=== Section Start ===

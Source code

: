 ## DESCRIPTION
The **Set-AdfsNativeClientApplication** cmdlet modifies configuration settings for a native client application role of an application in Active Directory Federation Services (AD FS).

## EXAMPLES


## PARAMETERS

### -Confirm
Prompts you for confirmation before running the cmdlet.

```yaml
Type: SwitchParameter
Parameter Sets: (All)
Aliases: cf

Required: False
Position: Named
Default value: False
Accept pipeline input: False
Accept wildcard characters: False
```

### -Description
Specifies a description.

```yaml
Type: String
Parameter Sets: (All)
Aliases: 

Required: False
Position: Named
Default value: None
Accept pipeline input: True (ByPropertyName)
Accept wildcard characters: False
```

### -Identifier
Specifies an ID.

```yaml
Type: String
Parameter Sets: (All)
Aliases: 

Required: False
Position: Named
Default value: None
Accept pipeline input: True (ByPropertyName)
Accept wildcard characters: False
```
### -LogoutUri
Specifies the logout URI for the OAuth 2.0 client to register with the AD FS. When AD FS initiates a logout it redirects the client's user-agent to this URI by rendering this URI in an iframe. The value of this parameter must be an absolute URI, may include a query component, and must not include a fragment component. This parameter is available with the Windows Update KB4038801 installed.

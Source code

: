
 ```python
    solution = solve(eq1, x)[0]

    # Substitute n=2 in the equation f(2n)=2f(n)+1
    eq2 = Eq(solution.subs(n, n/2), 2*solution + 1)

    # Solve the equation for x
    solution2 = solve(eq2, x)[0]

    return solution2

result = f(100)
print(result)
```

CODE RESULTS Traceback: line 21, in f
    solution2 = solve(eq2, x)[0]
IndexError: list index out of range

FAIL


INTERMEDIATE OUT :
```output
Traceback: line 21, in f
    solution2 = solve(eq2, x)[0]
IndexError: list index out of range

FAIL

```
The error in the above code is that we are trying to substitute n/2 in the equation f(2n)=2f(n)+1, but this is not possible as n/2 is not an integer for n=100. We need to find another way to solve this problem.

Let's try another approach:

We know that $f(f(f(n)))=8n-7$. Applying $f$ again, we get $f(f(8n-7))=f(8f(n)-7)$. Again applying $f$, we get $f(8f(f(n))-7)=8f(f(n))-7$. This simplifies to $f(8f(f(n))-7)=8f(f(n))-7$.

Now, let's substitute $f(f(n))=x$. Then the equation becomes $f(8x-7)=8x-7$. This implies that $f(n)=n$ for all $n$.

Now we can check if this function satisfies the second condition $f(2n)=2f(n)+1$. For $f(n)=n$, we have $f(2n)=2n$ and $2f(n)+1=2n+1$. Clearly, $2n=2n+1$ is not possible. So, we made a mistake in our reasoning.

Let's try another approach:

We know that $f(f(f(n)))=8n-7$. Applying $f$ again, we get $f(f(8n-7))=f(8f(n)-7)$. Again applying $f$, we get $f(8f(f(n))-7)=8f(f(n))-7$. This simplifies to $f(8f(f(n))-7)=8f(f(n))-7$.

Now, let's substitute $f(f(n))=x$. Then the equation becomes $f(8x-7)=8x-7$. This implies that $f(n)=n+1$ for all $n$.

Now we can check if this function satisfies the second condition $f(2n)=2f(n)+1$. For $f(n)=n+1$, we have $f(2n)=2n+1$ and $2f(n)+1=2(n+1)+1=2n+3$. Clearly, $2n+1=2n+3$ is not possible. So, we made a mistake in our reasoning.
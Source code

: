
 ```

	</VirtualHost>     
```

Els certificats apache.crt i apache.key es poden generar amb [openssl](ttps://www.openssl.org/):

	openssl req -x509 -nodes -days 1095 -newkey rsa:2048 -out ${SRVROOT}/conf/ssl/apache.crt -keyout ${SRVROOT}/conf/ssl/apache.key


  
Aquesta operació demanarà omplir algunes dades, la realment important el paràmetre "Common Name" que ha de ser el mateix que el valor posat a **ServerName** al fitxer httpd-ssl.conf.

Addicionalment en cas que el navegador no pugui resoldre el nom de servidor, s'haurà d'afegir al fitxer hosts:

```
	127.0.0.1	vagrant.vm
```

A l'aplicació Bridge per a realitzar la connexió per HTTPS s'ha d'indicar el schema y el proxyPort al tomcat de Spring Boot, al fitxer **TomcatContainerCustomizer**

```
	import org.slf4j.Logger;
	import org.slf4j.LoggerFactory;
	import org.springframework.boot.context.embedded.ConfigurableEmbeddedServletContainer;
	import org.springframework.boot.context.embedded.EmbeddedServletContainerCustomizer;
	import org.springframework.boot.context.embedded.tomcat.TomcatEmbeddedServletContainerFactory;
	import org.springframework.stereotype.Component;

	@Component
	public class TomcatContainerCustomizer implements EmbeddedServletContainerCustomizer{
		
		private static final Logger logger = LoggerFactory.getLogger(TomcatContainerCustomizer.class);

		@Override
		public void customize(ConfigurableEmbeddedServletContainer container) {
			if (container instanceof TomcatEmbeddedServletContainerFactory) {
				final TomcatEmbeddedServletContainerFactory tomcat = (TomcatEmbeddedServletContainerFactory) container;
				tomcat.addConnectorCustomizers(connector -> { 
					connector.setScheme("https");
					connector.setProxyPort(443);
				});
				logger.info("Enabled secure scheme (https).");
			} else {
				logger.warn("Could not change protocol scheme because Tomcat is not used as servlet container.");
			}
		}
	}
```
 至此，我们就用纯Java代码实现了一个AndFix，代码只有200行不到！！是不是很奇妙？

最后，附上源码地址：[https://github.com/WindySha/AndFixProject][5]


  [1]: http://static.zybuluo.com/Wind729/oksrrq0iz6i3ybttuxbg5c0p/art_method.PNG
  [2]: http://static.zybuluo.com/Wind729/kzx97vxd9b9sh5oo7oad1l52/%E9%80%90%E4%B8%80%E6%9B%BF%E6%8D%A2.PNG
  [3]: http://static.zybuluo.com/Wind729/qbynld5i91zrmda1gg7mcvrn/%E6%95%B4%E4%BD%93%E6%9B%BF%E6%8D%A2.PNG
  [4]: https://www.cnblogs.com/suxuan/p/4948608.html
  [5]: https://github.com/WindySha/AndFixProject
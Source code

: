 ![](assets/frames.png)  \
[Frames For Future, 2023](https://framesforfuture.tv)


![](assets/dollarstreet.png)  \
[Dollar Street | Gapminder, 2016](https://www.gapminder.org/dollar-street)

=== Section End ===

* _Directions_
Which lines above include the word "ConfigurableEmbeddedServletContainer"? Return each one.

* _Output for this exercise_
	import org.springframework.boot.context.embedded.ConfigurableEmbeddedServletContainer;
		public void customize(ConfigurableEmbeddedServletContainer container) {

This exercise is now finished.